En conferencia de prensa, desde Washington, explicó que “cuando comparamos los precios del segundo trimestre del 2021 con los del mismo periodo de 2020, veremos este aumento en la tasa de inflación. Un aumento que debería de irse revirtiendo en los trimestres siguientes”.

El responsable de dirigir los asuntos del FMI para América Latina y el Caribe, estimó que al pasar este lapso, “se debería ir normalizando (la inflación) a niveles que coinciden más con una situación todavía holgada en los mercados laborales y de insumos, ya que las economías seguirán operando aún por debajo del potencial”.

Aparte, en el blog institucional que desarrolló Werner, explicó que “México no alcanzará el nivel del PIB previo a la pandemia antes del año 2023 pese al impacto positivo generado por el amplio programa de política fiscal de Estados Unidos”.

Autoridad fiscal puede activar LCF

Sobre la Línea de Crédito Flexible (LCF), consideró que “parece que no hay momento más apropiado que ahora para usar un mecanismo contingente como el que tiene abierto México con el FMI tras una caída del PIB como la que registró el mundo”.

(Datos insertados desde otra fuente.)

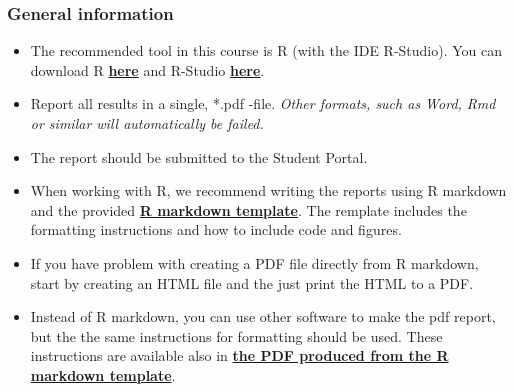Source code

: 
\subsubsection*{General information}


\begin{itemize}
\itemsep0em
\item The recommended tool in this course is R (with the IDE R-Studio). You can download R \href{https://cran.r-project.org/}{\textbf{here}} and R-Studio \href{https://www.rstudio.com/products/rstudio/download/}{\textbf{here}}.

\item  Report all results in a single, *.pdf -file. \emph{Other formats, such as Word, Rmd or similar will automatically be failed.}

\item The report should be submitted to the Student Portal.

\item When working with R, we recommend writing the reports using R markdown and the provided \href{https://raw.githubusercontent.com/MansMeg/IntroML/master/templates/assignment_template.rmd}{\textbf{R markdown template}}. The remplate includes the formatting instructions and how to include code and figures.

\item If you have problem with creating a PDF file directly from R markdown, start by creating an HTML file and the just print the HTML to a PDF.

\item Instead of R markdown, you can use other software to make the pdf report, but the the same instructions for formatting should be used. These instructions are available also in \href{https://raw.githubusercontent.com/avehtari/BDA_course_Aalto/master/templates/assignment_template.pdf}{\textbf{the PDF produced from the R markdown template}}.



\end{itemize}
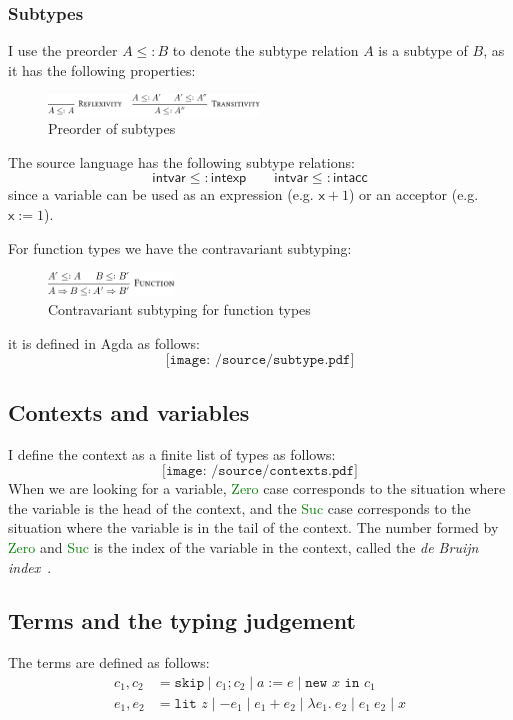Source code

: \documentclass[12pt,a4paper]{report}
\theoremstyle{definition}
\newcommand{\gn}[1]{\textcolor{green}{#1}}
\newcommand{\gnt}[1]{\gn{\textsf{#1}}}
\begin{document}
        \subsubsection{Subtypes}
        I use the preorder $A ≤: B$ to denote the subtype relation $A$ is a subtype of $B$, as it has the following properties:
        \begin{figure}[H]
            \centering
            \includegraphics[width=0.5\textwidth]{subtype.pdf}
            \caption{Preorder of subtypes}
            \label{fig: subtype}
        \end{figure}

        The source language has the following subtype relations:
        \[ \textsf{intvar} \leq: \textsf{intexp} \qquad \textsf{intvar} \leq: \textsf{intacc} \]
        since a variable can be used as an expression (e.g. $\mathsf{x} + 1$) or an acceptor (e.g. $\mathsf{x} := 1$).

        For function types we have the contravariant subtyping:
        \begin{figure}[H]
            \centering
            \includegraphics[width=0.3\textwidth]{subtype_function.pdf}
            \caption{Contravariant subtyping for function types}
            \label{fig: subtype_fun}
        \end{figure}
        
        it is defined in Agda as follows:
        \[\texttt{[image: /source/subtype.pdf]}\]

        \subsection{Contexts and variables}
        I define the context as a finite list of types as follows:
        \[\texttt{[image: /source/contexts.pdf]}\]
        When we are looking for a variable, \gnt{Zero} case corresponds to the situation where the variable is the head of the context, and the \gnt{Suc} case corresponds to the situation where the variable is in the tail of the context. The number formed by \gnt{Zero} and \gnt{Suc} is the index of the variable in the context, called the \emph{de Bruijn index}~\autocite{de_bruijn}. 


        \subsection{Terms and the typing judgement} \label{subsec: terms}
        The terms are defined as follows:
        \[\begin{aligned}
            c_1, c_2 &= \texttt{skip} \mid c_1; c_2 \mid a := e \mid \texttt{new } x \texttt{ in } c_1 \\
            e_1, e_2 &= \texttt{lit } z \mid -e_1 \mid e_1 + e_2 \mid \lambda e_1.\ e_2 \mid e_1\ e_2 \mid x \\
        \end{aligned}\]
        
\end{document}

Reconoció que las autoridades mexicanas no han tenido acercamiento alguno con el FMI para dialogar ni comentar ninguna inquietud sobre el uso o destino de la LCF por 61,000 millones de dólares.

“Quizá el precedente más útil de cómo la han aprovechado (otros países) es el de Colombia, que usó un tercio de su línea de crédito para que la autoridad fiscal no ponga tanta presión en el mercado a través de las emisiones de bonos”, refirió.

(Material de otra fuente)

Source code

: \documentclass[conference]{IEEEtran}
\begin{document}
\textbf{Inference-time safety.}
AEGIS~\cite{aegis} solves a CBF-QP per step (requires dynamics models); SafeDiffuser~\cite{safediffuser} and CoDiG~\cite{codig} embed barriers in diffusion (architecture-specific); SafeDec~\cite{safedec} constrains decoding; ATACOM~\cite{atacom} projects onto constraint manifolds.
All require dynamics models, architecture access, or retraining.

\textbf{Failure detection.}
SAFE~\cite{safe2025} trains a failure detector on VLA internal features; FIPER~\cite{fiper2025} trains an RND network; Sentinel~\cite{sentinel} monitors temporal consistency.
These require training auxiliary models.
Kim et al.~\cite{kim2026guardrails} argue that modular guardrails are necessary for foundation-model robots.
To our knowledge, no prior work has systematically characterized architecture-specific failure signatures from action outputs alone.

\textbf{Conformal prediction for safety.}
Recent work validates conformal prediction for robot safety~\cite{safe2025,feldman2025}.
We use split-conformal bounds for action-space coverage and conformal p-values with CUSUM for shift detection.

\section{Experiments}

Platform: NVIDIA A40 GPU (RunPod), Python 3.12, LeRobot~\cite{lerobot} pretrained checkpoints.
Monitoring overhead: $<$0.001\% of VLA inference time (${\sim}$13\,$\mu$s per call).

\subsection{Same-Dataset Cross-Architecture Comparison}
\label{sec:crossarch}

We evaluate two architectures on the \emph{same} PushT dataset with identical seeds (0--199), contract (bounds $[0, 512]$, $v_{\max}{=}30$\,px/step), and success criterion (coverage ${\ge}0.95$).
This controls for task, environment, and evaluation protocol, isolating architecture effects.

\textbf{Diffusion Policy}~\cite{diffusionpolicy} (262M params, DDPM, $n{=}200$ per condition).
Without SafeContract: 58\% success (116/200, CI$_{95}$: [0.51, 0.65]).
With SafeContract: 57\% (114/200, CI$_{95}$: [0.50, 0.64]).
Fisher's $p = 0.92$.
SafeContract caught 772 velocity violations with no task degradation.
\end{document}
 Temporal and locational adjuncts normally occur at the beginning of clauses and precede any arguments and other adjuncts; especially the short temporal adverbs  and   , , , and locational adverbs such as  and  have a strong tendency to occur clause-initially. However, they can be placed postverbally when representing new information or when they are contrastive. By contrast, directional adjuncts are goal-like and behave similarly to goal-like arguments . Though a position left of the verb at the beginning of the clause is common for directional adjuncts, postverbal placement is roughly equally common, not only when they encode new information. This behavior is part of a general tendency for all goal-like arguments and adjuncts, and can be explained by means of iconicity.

Werner subrayó que “fue la autoridad fiscal en Colombia, a través de su oficina del manejo de deuda” quien decidió como utilizar la línea de crédito para financiar el incremento del déficit en el 2020 y que “en el Fondo, consideramos que fue un manejo apropiado y preventivo”.

“Y claramente al utilizarla, Colombia no recibió ningún impacto negativo de los mercados,” aseguró Werner.

México ha mantenido la citada LCF abierta en el FMI desde el 2009 como una especie de seguro. Como una línea de crédito emergente, pues el acceso al mercado del país se ha mantenido abierto, “a tasas muy similares o ligeramente mejores a plazos más largos”, explicó el secretario de Hacienda, Arturo Herrera a este medio.

Werner destacó que en el caso de Colombia también “tenían y tienen un buen acceso a los mercados financieros, (Colombia la utilizó) para mandar una señal que tampoco van a descansar exclusivamente en los mercados y que si tienen estos mecanismos contingentes parece que no hay momento más apropiado que una pandemia y la caída del PIB mundial más grande que hemos visto en muchas décadas, para utilizarla”.